Support » Requests and Feedback » Add RFC5005 support to WordPress-generated RSS feeds

  • Jamey Sharp

    (@jameysharp)



    RFC5005, “Feed Paging and Archiving”, is a standard from 2007 for publishing the complete history of an RSS (or Atom) feed. I would like WordPress to make full-history feeds available by default. I’ll explain why and then give some initial suggestions on implementation details.

    Many people use WordPress to publish long-form serialized works like webcomics or serial stories, where reading the complete history of the work is necessary for understanding the newest posts. Readers of these works currently have to start by reading through the archive on the origin web site, and can only switch to their preferred RSS feed reading tools when they reach the end of what’s posted to date. Making the full history available in the RSS feed allows readers to consistently use the tools they prefer.

    This isn’t as important for blog or news sites, where usually only the new content is relevant and older content is discovered through search or direct links. But I believe making full history available to third-party search tools and such is useful in that context too.

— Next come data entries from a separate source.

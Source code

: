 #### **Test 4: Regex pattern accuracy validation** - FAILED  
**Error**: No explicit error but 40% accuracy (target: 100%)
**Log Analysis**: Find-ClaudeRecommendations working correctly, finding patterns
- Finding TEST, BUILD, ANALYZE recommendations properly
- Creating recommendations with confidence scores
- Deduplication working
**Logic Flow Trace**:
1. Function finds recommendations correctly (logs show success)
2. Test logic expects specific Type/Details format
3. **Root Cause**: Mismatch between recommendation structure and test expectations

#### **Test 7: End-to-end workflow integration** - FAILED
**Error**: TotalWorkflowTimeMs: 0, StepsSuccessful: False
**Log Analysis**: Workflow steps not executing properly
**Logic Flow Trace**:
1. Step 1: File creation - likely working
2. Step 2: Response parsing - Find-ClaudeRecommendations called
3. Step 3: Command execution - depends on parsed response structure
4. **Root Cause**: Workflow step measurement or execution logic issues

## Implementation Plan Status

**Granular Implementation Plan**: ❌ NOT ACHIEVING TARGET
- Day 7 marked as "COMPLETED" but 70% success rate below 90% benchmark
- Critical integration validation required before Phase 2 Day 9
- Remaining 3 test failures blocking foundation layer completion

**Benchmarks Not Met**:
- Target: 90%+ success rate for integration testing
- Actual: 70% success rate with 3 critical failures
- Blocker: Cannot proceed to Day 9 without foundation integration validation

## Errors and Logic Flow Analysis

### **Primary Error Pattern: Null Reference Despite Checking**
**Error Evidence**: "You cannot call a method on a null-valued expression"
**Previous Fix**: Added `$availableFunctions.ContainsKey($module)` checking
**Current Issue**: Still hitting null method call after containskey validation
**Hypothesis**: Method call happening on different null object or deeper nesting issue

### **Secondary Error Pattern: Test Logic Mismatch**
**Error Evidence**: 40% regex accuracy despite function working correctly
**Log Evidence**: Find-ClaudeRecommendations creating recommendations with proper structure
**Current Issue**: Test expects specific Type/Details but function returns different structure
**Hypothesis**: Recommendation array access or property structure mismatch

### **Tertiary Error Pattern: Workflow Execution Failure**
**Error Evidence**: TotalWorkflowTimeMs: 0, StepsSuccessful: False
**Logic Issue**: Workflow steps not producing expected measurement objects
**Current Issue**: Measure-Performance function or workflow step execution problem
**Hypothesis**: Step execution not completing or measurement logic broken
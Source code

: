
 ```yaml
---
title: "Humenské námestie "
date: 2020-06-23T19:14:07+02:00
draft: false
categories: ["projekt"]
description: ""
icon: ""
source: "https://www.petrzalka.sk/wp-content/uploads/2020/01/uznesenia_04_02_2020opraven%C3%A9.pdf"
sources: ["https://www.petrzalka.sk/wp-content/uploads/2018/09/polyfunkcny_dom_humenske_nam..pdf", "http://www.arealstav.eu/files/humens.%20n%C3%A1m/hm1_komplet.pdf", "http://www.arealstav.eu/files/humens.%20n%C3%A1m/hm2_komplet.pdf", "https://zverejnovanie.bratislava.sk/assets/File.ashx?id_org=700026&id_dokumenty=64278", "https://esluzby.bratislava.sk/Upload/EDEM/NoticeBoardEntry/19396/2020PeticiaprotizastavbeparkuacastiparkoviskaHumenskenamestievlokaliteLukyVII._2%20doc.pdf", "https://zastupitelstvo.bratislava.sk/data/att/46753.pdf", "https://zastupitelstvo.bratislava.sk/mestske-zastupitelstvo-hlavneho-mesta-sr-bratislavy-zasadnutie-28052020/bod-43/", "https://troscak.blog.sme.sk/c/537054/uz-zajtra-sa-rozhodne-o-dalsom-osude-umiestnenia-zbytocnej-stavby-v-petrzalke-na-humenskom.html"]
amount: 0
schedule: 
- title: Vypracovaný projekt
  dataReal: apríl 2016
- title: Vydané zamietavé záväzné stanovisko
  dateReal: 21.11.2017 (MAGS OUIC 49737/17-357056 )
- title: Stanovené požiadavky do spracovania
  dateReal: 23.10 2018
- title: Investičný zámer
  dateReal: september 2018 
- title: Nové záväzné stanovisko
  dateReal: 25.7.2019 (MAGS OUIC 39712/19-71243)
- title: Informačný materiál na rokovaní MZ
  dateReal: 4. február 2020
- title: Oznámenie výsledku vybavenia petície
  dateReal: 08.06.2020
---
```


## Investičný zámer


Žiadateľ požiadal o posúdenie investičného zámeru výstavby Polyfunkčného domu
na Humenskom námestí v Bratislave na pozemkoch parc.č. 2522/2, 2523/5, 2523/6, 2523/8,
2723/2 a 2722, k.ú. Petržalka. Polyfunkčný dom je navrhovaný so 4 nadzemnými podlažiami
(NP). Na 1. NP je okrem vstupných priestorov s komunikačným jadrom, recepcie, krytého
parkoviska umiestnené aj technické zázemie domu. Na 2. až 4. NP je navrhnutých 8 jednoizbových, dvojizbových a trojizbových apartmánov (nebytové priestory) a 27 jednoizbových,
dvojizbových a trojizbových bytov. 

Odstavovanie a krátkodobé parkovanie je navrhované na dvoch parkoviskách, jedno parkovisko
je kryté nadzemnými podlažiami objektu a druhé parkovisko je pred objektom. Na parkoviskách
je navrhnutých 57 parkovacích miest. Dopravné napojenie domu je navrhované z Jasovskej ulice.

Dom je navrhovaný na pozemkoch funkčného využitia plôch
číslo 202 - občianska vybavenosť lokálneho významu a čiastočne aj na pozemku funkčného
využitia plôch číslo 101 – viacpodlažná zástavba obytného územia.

    In the absence of a standard mechanism for feed history, people build all sorts of web crawlers to extract the information they want. (For example, a decade ago I built the web crawler that Comic Rocket uses to index about 10,000 sites.) Publishing full history using RFC5005 is better because it allows the publisher to decide things like whether to include full text or only a summary in the feed. Webcomic creators have long fought against having their comics scraped out of their sites because they need their ad revenue and want control over the presentation of their work. (So Comic Rocket is very conservative about what we index.) Supporting RFC5005 strikes a good balance between giving creators that control and letting readers use tools that meet their needs. Consuming RSS feeds is easier than writing web crawlers so making this history available in a standard form will encourage people to respect publishers’ wishes.

    The easy part of implementing RFC5005 would be to support section 2, “Complete Feeds”. If WordPress generates an RSS feed that is not truncated (that is, there are fewer posts than the configured limit on syndication feed size), then it should add an <fh:complete/> tag and the corresponding xmlns:fh="http://purl.org/syndication/history/1.0" namespace declaration.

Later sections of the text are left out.